[Supplied records]

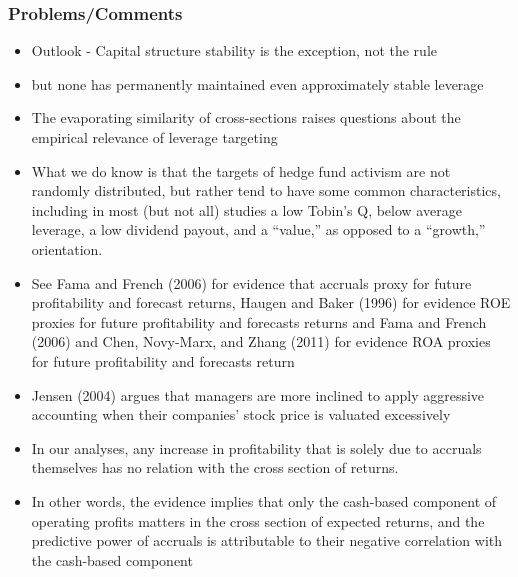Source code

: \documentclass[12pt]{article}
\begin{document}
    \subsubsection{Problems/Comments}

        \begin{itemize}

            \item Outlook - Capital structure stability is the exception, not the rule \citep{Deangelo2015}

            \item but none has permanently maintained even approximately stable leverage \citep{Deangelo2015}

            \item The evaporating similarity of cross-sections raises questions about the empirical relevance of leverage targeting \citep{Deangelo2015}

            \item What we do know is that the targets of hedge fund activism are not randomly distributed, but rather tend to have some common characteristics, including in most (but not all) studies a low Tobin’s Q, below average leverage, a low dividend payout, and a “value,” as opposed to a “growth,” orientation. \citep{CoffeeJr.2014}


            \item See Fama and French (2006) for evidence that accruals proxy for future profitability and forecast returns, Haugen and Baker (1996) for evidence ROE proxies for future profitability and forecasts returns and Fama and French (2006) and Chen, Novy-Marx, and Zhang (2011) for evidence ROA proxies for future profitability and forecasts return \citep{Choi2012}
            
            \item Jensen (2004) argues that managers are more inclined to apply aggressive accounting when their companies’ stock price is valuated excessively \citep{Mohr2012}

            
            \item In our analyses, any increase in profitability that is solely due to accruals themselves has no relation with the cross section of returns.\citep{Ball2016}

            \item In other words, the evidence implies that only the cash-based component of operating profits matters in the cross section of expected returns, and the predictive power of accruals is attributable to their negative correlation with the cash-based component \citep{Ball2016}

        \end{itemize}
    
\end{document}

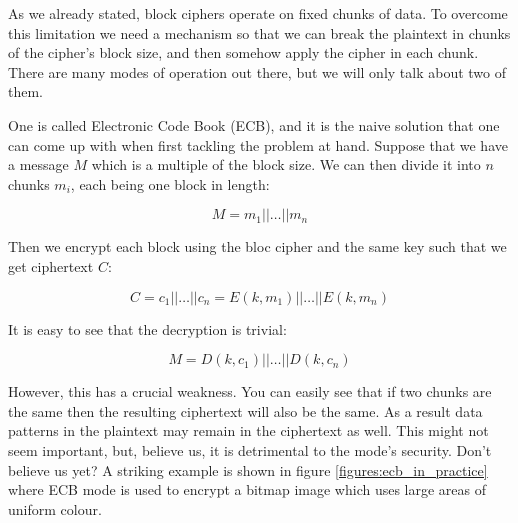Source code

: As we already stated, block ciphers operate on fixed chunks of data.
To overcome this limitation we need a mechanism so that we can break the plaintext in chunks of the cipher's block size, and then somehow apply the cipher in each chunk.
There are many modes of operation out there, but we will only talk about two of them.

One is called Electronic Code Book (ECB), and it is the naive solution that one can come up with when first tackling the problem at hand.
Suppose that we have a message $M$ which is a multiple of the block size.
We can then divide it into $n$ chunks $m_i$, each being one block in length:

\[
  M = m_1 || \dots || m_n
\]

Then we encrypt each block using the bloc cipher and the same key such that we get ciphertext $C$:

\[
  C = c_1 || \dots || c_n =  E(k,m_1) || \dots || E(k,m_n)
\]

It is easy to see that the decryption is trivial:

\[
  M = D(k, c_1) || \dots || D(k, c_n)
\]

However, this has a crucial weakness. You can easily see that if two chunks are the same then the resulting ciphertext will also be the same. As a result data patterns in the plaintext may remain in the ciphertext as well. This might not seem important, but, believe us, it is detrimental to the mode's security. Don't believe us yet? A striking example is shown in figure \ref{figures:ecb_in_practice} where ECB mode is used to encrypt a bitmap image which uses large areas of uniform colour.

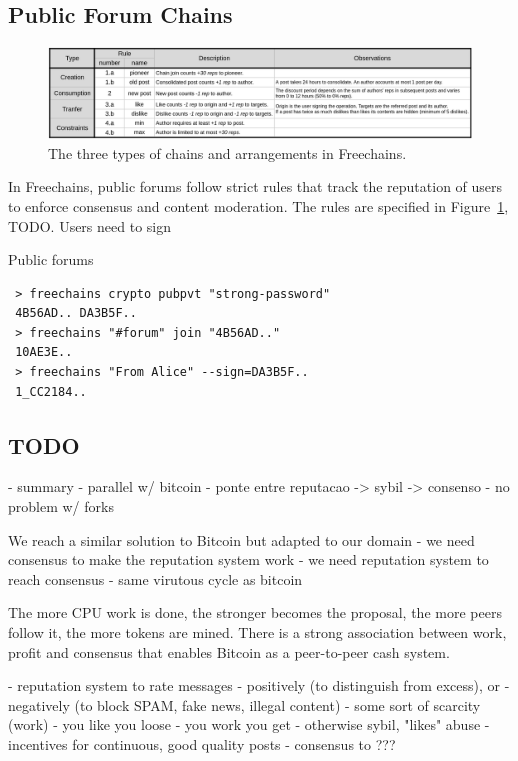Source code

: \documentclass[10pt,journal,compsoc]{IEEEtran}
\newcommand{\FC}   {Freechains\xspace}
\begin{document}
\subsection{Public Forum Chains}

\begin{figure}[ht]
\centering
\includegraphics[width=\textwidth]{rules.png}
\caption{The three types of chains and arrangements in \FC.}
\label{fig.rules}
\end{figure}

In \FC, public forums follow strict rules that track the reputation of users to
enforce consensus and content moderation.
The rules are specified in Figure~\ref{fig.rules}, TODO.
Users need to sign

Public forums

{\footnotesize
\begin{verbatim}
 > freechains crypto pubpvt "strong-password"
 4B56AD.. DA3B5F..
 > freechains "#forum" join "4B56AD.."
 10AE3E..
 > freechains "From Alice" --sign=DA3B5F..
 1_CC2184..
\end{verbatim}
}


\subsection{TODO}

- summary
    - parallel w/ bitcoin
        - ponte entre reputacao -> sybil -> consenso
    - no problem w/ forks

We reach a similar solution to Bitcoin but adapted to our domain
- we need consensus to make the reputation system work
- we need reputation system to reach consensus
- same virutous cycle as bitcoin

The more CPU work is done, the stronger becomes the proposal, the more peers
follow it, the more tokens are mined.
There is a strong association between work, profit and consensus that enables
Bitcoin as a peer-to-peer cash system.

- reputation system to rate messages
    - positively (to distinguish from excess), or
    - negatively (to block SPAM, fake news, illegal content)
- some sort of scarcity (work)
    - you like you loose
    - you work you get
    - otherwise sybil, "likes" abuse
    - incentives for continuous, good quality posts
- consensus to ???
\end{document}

[/Supplied records]

**Assigned task:** Copy all lines above where "solution" is present.

**Response to the task:**
One is called Electronic Code Book (ECB), and it is the naive solution that one can come up with when first tackling the problem at hand.
We reach a similar solution to Bitcoin but adapted to our domain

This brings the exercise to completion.